Factors that affect ABV of wine

Several factors naturally affect the ABV of wine without requiring additional processing. Climate is a significant factor, with warmer climates generally leading to wines with higher alcohol content. When wine grapes are exposed to abundant sunshine and warm conditions, they ripen more quickly, resulting in fat, juicy grapes rich in sugar.

These grapes are then fermented with yeast to produce wine. The yeast consumes the sugar and converts it into alcohol. The higher the sugar content, the more alcohol can be produced. That's why Californian wines are often bold, fruity, and boozy, compared to wines from colder regions.

The ABV of wines also depends on when the grapes are harvested. Fully ripened grapes have the potential to produce higher ABV wines, whereas grapes picked prematurely will contain less sugar and yield lower ABV wines. The Brix scale is often used to measure grape sugar content and anticipate the resulting ABV.

Canopy management and low ABV wines

Once you've considered climate and harvesting schedules, another key method for naturally lowering the ABV of your wines is canopy management. This term refers to how grapevines are structured and pruned during grape growth, and it can significantly affect a wine's final characteristics.

Beth Forrest of Forrest Wines in New Zealand produces a range of low-ABV wines using specialized canopy management techniques. As Forrest explained to Food Republic, "We have discovered a way to reduce the grape plant's ability to make sugar in the ripening process without disrupting its ability to make flavor. By limiting the leaf area to fruit weight ratio, we reduce the energy the plant has to produce sugar."

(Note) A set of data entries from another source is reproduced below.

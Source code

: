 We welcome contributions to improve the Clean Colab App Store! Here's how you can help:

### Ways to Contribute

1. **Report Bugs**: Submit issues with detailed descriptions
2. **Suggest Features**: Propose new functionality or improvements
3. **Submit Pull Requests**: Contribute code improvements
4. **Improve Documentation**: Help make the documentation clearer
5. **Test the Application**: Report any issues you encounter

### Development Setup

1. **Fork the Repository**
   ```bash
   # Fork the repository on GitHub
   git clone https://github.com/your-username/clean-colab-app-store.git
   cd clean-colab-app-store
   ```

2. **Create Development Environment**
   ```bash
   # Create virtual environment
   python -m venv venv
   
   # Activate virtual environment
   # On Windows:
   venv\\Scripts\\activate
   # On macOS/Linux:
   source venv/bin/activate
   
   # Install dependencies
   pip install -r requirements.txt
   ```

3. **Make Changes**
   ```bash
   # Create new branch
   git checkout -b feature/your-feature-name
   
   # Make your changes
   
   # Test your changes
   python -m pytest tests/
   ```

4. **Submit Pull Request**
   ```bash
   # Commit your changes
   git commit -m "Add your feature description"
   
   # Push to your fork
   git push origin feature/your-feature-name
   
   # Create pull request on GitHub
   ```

This technique involves trimming the top third of the grape canopy, which contains the youngest shoots — those that produce the highest sugar levels in the vine. The older shoots farther down the vine are then forced to generate more sugar, but they do so at a slower rate than the discarded top shoots would have. "The plant hangs its fruit in the sun for the same period of time and accumulates full flavor but cannot make the same density of sugar concentration in this time compared to the plant with a full leaf canopy," Forrest said.